There's a lot of back story going on and I'll fill in the blanks where is needed but I need help.

I'm not sure if he's depressed, stressed, or just plain unhappy but either way its the hardest thing to see the person you love to not be happy. 

He lost the job he loved and was very good at two years ago and took the opportunity to go in the direction he has always wanted to. He went back to school and finished his masters, a few mistakes were made, and he didn't get his Teaching degree, just a degree in Education (Teaching comes with the license and Education does not) thus he cannot teach in any public schools.

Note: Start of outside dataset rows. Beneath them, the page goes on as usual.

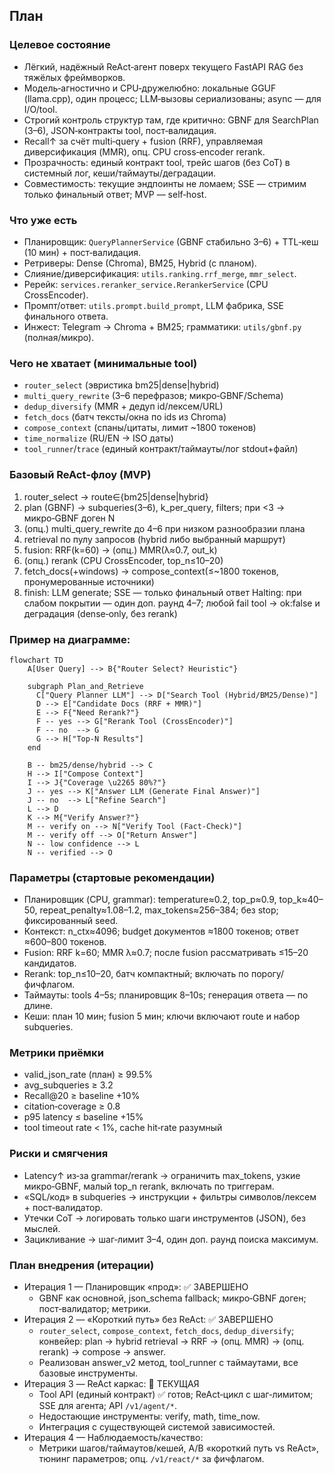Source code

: ## План

### Целевое состояние
- Лёгкий, надёжный ReAct‑агент поверх текущего FastAPI RAG без тяжёлых фреймворков.
- Модель‑агностично и CPU‑дружелюбно: локальные GGUF (llama.cpp), один процесс; LLM‑вызовы сериализованы; async — для I/O/tool.
- Строгий контроль структур там, где критично: GBNF для SearchPlan (3–6), JSON‑контракты tool, пост‑валидация.
- Recall↑ за счёт multi‑query + fusion (RRF), управляемая диверсификация (MMR), опц. CPU cross‑encoder rerank.
- Прозрачность: единый контракт tool, трейс шагов (без CoT) в системный лог, кеши/таймауты/деградации.
- Совместимость: текущие эндпоинты не ломаем; SSE — стримим только финальный ответ; MVP — self‑host.

### Что уже есть
- Планировщик: `QueryPlannerService` (GBNF стабильно 3–6) + TTL‑кеш (10 мин) + пост‑валидация.
- Ретриверы: Dense (Chroma), BM25, Hybrid (с планом).
- Слияние/диверсификация: `utils.ranking.rrf_merge`, `mmr_select`.
- Ререйк: `services.reranker_service.RerankerService` (CPU CrossEncoder).
- Промпт/ответ: `utils.prompt.build_prompt`, LLM фабрика, SSE финального ответа.
- Инжест: Telegram → Chroma + BM25; грамматики: `utils/gbnf.py` (полная/микро).

### Чего не хватает (минимальные tool)
- `router_select` (эвристика bm25|dense|hybrid)
- `multi_query_rewrite` (3–6 перефразов; микро‑GBNF/Schema)
- `dedup_diversify` (MMR + дедуп id/лексем/URL)
- `fetch_docs` (батч тексты/окна по ids из Chroma)
- `compose_context` (спаны/цитаты, лимит ~1800 токенов)
- `time_normalize` (RU/EN → ISO даты)
- `tool_runner`/`trace` (единый контракт/таймауты/лог stdout+файл)

### Базовый ReAct‑флоу (MVP)
1) router_select → route∈{bm25|dense|hybrid}
2) plan (GBNF) → subqueries(3–6), k_per_query, filters; при <3 → микро‑GBNF доген N
3) (опц.) multi_query_rewrite до 4–6 при низком разнообразии плана
4) retrieval по пулу запросов (hybrid либо выбранный маршрут)
5) fusion: RRF(k=60) → (опц.) MMR(λ≈0.7, out_k)
6) (опц.) rerank (CPU CrossEncoder, top_n≤10–20)
7) fetch_docs(+windows) → compose_context(≤~1800 токенов, пронумерованные источники)
8) finish: LLM generate; SSE — только финальный ответ
Halting: при слабом покрытии — один доп. раунд 4–7; любой fail tool → ok:false и деградация (dense‑only, без rerank)

### Пример на диаграмме:

```mermaid
flowchart TD
    A[User Query] --> B{"Router Select? Heuristic"}

    subgraph Plan_and_Retrieve
      C["Query Planner LLM"] --> D["Search Tool (Hybrid/BM25/Dense)"]
      D --> E["Candidate Docs (RRF + MMR)"]
      E --> F{"Need Rerank?"}
      F -- yes --> G["Rerank Tool (CrossEncoder)"]
      F -- no  --> G
      G --> H["Top-N Results"]
    end

    B -- bm25/dense/hybrid --> C
    H --> I["Compose Context"]
    I --> J{"Coverage \u2265 80%?"}
    J -- yes --> K["Answer LLM (Generate Final Answer)"]
    J -- no  --> L["Refine Search"]
    L --> D
    K --> M{"Verify Answer?"}
    M -- verify on --> N["Verify Tool (Fact-Check)"]
    M -- verify off --> O["Return Answer"]
    N -- low confidence --> L
    N -- verified --> O
```

### Параметры (стартовые рекомендации)
- Планировщик (CPU, grammar): temperature≈0.2, top_p≈0.9, top_k≈40–50, repeat_penalty≈1.08–1.2, max_tokens≈256–384; без stop; фиксированный seed.
- Контекст: n_ctx≈4096; budget документов ≈1800 токенов; ответ ≈600–800 токенов.
- Fusion: RRF k=60; MMR λ≈0.7; после fusion рассматривать ≤15–20 кандидатов.
- Rerank: top_n≤10–20, батч компактный; включать по порогу/фичфлагом.
- Таймауты: tools 4–5s; планировщик 8–10s; генерация ответа — по длине.
- Кеши: план 10 мин; fusion 5 мин; ключи включают route и набор subqueries.

### Метрики приёмки
- valid_json_rate (план) ≥ 99.5%
- avg_subqueries ≥ 3.2
- Recall@20 ≥ baseline +10%
- citation‑coverage ≥ 0.8
- p95 latency ≤ baseline +15%
- tool timeout rate < 1%, cache hit‑rate разумный

### Риски и смягчения
- Latency↑ из‑за grammar/rerank → ограничить max_tokens, узкие микро‑GBNF, малый top_n rerank, включать по триггерам.
- «SQL/код» в subqueries → инструкции + фильтры символов/лексем + пост‑валидатор.
- Утечки CoT → логировать только шаги инструментов (JSON), без мыслей.
- Зацикливание → шаг‑лимит 3–4, один доп. раунд поиска максимум.

### План внедрения (итерации)
- Итерация 1 — Планировщик «прод»: ✅ ЗАВЕРШЕНО
  - GBNF как основной, json_schema fallback; микро‑GBNF доген; пост‑валидатор; метрики.
- Итерация 2 — «Короткий путь» без ReAct: ✅ ЗАВЕРШЕНО
  - `router_select`, `compose_context`, `fetch_docs`, `dedup_diversify`; конвейер: plan → hybrid retrieval → RRF → (опц. MMR) → (опц. rerank) → compose → answer.
  - Реализован answer_v2 метод, tool_runner с таймаутами, все базовые инструменты.
- Итерация 3 — ReAct каркас: 🔄 ТЕКУЩАЯ
  - Tool API (единый контракт) ✅ готов; ReAct‑цикл с шаг‑лимитом; SSE для агента; API `/v1/agent/*`.
  - Недостающие инструменты: verify, math, time_now.
  - Интеграция с существующей системой зависимостей.
- Итерация 4 — Наблюдаемость/качество:
  - Метрики шагов/таймаутов/кешей, A/B «короткий путь vs ReAct», тюнинг параметров; опц. `/v1/react/*` за фичфлагом.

Rolling with the punches he's moved unto commission art as his career. He's at home all day and to be honest, what he's making now just isn't enough. 

I think he feels like a failure and sometimes thinks I view him that way too (This has come out in discussions and it broke my heart to hear it).

Whenever I suggest some other job he either gets offended or finds some reason that the job "isn't right" or "won't work out". A day can be completely ruined by one thing going wrong and it completely snowballs from there. Sometimes he is so negative he's impossible to be around. 

I want to help but I feel so helpless in the situation. Any suggestions?

 

Re: My husband is just plain unhappy

  • If he wants to be a teacher, why doesn't he just get his license in teaching?

    There are also private schools and parochial schools that he can teach in, in the interim.

    THis is a tough situation. He could see an analyst or counselor on his own to cope with the fact that stuff changed and now he has to head in an entirely different direction, due to his job situation changing but to tell you the truth, the only person who can understand what a job loss (due to layoff or the field changing, etc.) is like is somebody who has been there himself first hand.

    And nobody understands long term unemployment -- another growing problem. Blame this on the economy, on not enough jobs for everyone and blame this on companies who seem to be looking for something that does not exist: the perfect (and cheap to hire) employee.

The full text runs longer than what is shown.